_INSTRUCTIONS FOR THE TASK_
Across the listing below, how many lines hold "klanten"? Reply with the number by itself.

_EXCERPTED RECORDS_
================================

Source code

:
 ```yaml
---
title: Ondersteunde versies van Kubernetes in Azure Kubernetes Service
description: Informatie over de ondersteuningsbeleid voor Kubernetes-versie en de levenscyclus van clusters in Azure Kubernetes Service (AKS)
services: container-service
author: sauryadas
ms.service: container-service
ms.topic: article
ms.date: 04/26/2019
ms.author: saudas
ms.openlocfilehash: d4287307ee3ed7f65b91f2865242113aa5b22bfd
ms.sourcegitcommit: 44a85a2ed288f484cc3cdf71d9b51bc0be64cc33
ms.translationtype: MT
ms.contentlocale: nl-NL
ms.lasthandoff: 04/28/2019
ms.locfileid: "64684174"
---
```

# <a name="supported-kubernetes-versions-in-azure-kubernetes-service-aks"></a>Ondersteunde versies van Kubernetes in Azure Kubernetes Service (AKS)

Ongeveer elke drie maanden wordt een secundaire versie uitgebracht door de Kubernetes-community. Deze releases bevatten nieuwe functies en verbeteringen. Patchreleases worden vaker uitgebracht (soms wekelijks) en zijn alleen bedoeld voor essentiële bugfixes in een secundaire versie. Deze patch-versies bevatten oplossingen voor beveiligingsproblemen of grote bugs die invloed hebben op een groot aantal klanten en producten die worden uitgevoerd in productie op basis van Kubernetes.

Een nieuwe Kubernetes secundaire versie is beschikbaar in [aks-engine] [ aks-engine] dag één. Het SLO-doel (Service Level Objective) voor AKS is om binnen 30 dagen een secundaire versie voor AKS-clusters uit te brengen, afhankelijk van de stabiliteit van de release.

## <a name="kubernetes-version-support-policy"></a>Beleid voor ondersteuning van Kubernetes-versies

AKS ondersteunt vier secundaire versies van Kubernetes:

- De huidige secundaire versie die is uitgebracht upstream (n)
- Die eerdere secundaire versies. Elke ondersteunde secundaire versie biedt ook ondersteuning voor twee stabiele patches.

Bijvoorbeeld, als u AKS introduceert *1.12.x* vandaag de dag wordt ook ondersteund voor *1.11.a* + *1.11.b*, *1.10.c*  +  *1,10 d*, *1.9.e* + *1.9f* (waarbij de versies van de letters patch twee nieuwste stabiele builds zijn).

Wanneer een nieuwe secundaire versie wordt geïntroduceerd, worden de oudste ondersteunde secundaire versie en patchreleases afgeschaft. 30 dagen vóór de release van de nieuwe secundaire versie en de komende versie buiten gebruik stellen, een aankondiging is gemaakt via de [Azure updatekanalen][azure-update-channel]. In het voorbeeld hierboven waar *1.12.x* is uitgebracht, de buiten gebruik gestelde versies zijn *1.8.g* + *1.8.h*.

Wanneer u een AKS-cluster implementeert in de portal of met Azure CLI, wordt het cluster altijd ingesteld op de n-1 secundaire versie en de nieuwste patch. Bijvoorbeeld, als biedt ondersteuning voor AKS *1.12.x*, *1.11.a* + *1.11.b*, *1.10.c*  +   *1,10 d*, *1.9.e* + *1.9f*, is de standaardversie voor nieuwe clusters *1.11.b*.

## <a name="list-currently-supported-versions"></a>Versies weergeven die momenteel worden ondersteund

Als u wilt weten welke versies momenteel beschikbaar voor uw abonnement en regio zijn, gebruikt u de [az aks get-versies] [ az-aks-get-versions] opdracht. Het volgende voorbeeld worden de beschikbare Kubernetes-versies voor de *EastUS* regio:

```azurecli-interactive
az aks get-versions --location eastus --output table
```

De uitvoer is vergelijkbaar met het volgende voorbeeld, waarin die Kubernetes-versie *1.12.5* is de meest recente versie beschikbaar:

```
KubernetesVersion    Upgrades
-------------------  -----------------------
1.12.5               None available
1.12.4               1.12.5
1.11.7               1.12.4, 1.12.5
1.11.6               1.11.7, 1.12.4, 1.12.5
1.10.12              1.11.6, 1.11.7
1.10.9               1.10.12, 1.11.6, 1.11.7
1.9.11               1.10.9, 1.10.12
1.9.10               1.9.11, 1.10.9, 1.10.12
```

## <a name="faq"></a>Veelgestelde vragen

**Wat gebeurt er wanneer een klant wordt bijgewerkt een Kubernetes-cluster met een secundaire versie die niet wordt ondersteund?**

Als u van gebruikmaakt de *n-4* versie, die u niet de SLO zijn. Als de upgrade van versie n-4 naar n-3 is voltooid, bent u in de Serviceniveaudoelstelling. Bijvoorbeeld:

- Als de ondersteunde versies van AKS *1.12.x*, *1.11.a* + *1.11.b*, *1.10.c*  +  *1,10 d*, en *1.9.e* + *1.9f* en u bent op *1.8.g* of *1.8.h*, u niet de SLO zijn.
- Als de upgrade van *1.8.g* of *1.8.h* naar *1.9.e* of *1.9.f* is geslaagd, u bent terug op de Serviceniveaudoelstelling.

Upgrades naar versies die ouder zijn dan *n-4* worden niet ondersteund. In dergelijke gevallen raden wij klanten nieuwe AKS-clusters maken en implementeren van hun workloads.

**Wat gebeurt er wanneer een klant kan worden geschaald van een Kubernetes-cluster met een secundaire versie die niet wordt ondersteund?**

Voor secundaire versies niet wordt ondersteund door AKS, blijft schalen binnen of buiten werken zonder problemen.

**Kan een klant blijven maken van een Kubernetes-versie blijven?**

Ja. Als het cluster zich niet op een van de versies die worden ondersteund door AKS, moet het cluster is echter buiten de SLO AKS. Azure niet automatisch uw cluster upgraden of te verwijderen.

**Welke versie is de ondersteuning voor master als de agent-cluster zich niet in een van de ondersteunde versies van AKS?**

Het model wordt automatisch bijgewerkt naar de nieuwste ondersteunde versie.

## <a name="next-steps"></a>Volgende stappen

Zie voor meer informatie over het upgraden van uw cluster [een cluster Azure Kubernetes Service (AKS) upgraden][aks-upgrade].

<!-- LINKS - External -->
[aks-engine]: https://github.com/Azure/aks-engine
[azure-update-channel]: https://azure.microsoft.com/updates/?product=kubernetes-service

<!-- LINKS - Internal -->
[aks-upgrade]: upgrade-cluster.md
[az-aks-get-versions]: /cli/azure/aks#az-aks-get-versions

================================

_SOLUTION BELOW_
2